(Supplied data begins)

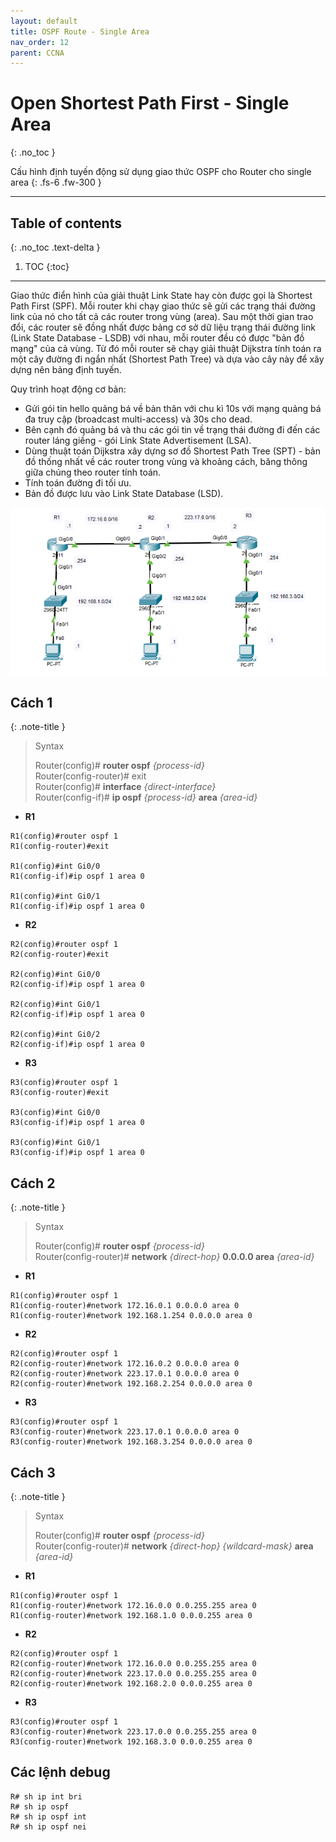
 ```yaml
---
layout: default
title: OSPF Route - Single Area
nav_order: 12
parent: CCNA
---
```


# Open Shortest Path First - Single Area
{: .no_toc }

Cấu hình định tuyến động sử dụng giao thức OSPF cho Router cho single area
{: .fs-6 .fw-300 }

---

## Table of contents
{: .no_toc .text-delta }

1. TOC
{:toc}

---

Giao thức điển hình của giải thuật Link State hay còn được gọi là Shortest Path First (SPF). Mỗi router khi chạy giao thức sẽ gửi các trạng thái đường link của nó cho tất cả các router trong vùng (area). Sau một thời gian trao đổi, các router sẽ đồng nhất được bảng cơ sở dữ liệu trạng thái đường link (Link State Database - LSDB) với nhau, mỗi router đều có được "bản đồ mạng" của cả vùng. Từ đó mỗi router sẽ chạy giải thuật Dijkstra tính toán ra một cây đường đi ngắn nhất (Shortest Path Tree) và dựa vào cây này để xây dựng nên bảng định tuyến.

Quy trình hoạt động cơ bản:

* Gửi gói tin hello quảng bá về bản thân với chu kì 10s với mạng quảng bá đa truy cập (broadcast multi-access) và 30s cho dead.
* Bên cạnh đó quảng bá và thu các gói tin về trạng thái đường đi đến các router láng giềng - gói Link State Advertisement (LSA).
* Dùng thuật toán Dijkstra xây dựng sơ đồ Shortest Path Tree (SPT) - bản đồ thống nhất về các router trong vùng và khoảng cách, băng thông giữa chúng theo router tính toán.
* Tính toán đường đi tối ưu.
* Bản đồ được lưu vào Link State Database (LSD).

![image](/docs/CCNA/img/ospf_route_single_area.png)

## Cách 1

{: .note-title }
> Syntax
>
> Router(config)# __router ospf__ _{process-id}_ <br/>
> Router(config-router)# exit <br/>
> Router(config)# __interface__ _{direct-interface}_ <br/>
> Router(config-if)# __ip ospf__ _{process-id}_ __area__ _{area-id}_

* **R1**

```
R1(config)#router ospf 1
R1(config-router)#exit

R1(config)#int Gi0/0
R1(config-if)#ip ospf 1 area 0

R1(config)#int Gi0/1
R1(config-if)#ip ospf 1 area 0
```

* **R2**

```
R2(config)#router ospf 1
R2(config-router)#exit

R2(config)#int Gi0/0
R2(config-if)#ip ospf 1 area 0

R2(config)#int Gi0/1
R2(config-if)#ip ospf 1 area 0

R2(config)#int Gi0/2
R2(config-if)#ip ospf 1 area 0
```

* **R3**

```
R3(config)#router ospf 1
R3(config-router)#exit

R3(config)#int Gi0/0
R3(config-if)#ip ospf 1 area 0

R3(config)#int Gi0/1
R3(config-if)#ip ospf 1 area 0
```

## Cách 2

{: .note-title }
> Syntax
>
> Router(config)# __router ospf__ _{process-id}_ <br/>
> Router(config-router)# __network__ _{direct-hop}_ __0.0.0.0 area__ _{area-id}_

* **R1**

```
R1(config)#router ospf 1
R1(config-router)#network 172.16.0.1 0.0.0.0 area 0
R1(config-router)#network 192.168.1.254 0.0.0.0 area 0
```

* **R2**

```
R2(config)#router ospf 1
R2(config-router)#network 172.16.0.2 0.0.0.0 area 0
R2(config-router)#network 223.17.0.1 0.0.0.0 area 0
R2(config-router)#network 192.168.2.254 0.0.0.0 area 0
```

* **R3**

```
R3(config)#router ospf 1
R3(config-router)#network 223.17.0.1 0.0.0.0 area 0
R3(config-router)#network 192.168.3.254 0.0.0.0 area 0
```

## Cách 3

{: .note-title }
> Syntax
>
> Router(config)# __router ospf__ _{process-id}_ <br/>
> Router(config-router)# __network__ _{direct-hop}_ _{wildcard-mask}_ __area__ _{area-id}_

* **R1**

```
R1(config)#router ospf 1
R1(config-router)#network 172.16.0.0 0.0.255.255 area 0
R1(config-router)#network 192.168.1.0 0.0.0.255 area 0
```

* **R2**

```
R2(config)#router ospf 1
R2(config-router)#network 172.16.0.0 0.0.255.255 area 0
R2(config-router)#network 223.17.0.0 0.0.255.255 area 0
R2(config-router)#network 192.168.2.0 0.0.0.255 area 0
```

* **R3**

```
R3(config)#router ospf 1
R3(config-router)#network 223.17.0.0 0.0.255.255 area 0
R3(config-router)#network 192.168.3.0 0.0.0.255 area 0
```

## Các lệnh debug

```
R# sh ip int bri
R# sh ip ospf
R# sh ip ospf int
R# sh ip ospf nei
```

(Supplied data ends)

**Your objective:** A single number is the whole answer: the tally of lines above that contain "thức".

**Expected output:** 2